WHAT IS EXPECTED: Gather the lines below that include the string "Indian", copying each in full.

(Saved data entries)
:::::

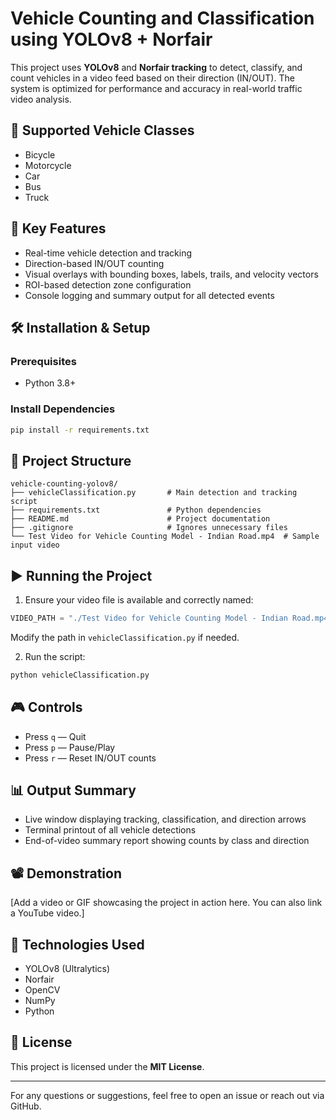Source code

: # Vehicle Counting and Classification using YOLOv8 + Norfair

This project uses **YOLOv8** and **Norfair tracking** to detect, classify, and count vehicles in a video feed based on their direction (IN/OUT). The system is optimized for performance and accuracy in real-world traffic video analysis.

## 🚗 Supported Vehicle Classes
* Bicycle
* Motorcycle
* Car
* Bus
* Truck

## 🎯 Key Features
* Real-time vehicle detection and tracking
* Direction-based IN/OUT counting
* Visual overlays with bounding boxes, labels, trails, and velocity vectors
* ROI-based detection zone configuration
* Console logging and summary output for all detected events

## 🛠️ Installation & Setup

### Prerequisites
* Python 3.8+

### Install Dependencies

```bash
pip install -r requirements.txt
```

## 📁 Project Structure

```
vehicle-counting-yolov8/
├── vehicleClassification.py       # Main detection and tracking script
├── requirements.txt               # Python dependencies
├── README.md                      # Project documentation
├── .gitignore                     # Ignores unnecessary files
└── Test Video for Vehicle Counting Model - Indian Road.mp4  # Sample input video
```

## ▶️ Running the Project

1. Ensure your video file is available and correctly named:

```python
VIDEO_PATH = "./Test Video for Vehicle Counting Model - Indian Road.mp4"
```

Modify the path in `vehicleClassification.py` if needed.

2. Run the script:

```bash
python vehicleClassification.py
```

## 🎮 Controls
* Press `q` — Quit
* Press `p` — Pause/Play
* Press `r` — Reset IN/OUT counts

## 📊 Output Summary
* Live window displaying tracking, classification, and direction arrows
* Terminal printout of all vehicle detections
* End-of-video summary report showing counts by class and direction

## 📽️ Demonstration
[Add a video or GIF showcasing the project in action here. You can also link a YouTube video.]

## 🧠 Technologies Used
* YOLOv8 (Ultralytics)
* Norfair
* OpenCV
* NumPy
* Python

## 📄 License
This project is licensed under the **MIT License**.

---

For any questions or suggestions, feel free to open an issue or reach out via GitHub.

:::::

TASK SOLUTION:
└── Test Video for Vehicle Counting Model - Indian Road.mp4  # Sample input video
VIDEO_PATH = "./Test Video for Vehicle Counting Model - Indian Road.mp4"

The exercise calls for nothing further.